◆ Problem description ◆
Look through the data for the string "Baccalauréat". Copy every line where it is found.

◆ Source data ◆
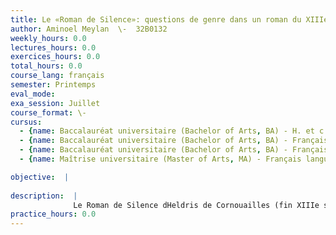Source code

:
 ```yaml
---
title: Le «Roman de Silence»: questions de genre dans un roman du XIIIe siècle
author: Aminoel Meylan  \-  32B0132
weekly_hours: 0.0
lectures_hours: 0.0
exercices_hours: 0.0
total_hours: 0.0
course_lang: français
semester: Printemps
eval_mode: 
exa_session: Juillet
course_format: \-
cursus:
  - {name: Baccalauréat universitaire (Bachelor of Arts, BA) - H. et c. du Moyen Age, type: N/A, credits: \-}
  - {name: Baccalauréat universitaire (Bachelor of Arts, BA) - Français moderne, type: N/A, credits: \-}
  - {name: Baccalauréat universitaire (Bachelor of Arts, BA) - Français médiéval, type: N/A, credits: \-}
  - {name: Maîtrise universitaire (Master of Arts, MA) - Français langue étrangère, type: N/A, credits: \-}

objective:  |
            
description:  |
              Le Roman de Silence dHeldris de Cornouailles (fin XIIIe s.) a, dès les années 80, suscité un vif intérêt au sein des études féministes et queer, principalement outre-Manche et outre-Atlantique. Pour autant, ces analyses nont pas toujours su replacer le roman dans son contexte et en tirer une analyse satisfaisante, nous offrant aujourdhui un objet détude idéal et fascinant dans une perspective détude de la littérature médiévale au regard de la critique féministe, des Gender et Queer Studies. Le roman raconte les péripéties dune jeune femme élevée comme un jeune garçon, amenée à se déguiser en jongleur, puis en chevalier. Elle, il (iel ?) est si convaicant·e que personne ne la·le démasque, à lexception de Merlin qui révélera cette identité cachée, lui restituant une identité féminine. Les catégories de genre, de sexe et de sexualité se trouvent ainsi bouleversées par la·le protagoniste soutenant ainsi lémergence dune identité trouble, indécise mais en même temps merveilleuse. Cest dans cette perspective que le roman sera abordé, à la fois au prisme des études sur la performativité du genre, sur lhomosexualité féminine, et plus généralement à la lumière des Gender et Queer Studies.
practice_hours: 0.0
---
```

◆ Answer space ◆
  - {name: Baccalauréat universitaire (Bachelor of Arts, BA) - H. et c. du Moyen Age, type: N/A, credits: \-}
  - {name: Baccalauréat universitaire (Bachelor of Arts, BA) - Français moderne, type: N/A, credits: \-}
  - {name: Baccalauréat universitaire (Bachelor of Arts, BA) - Français médiéval, type: N/A, credits: \-}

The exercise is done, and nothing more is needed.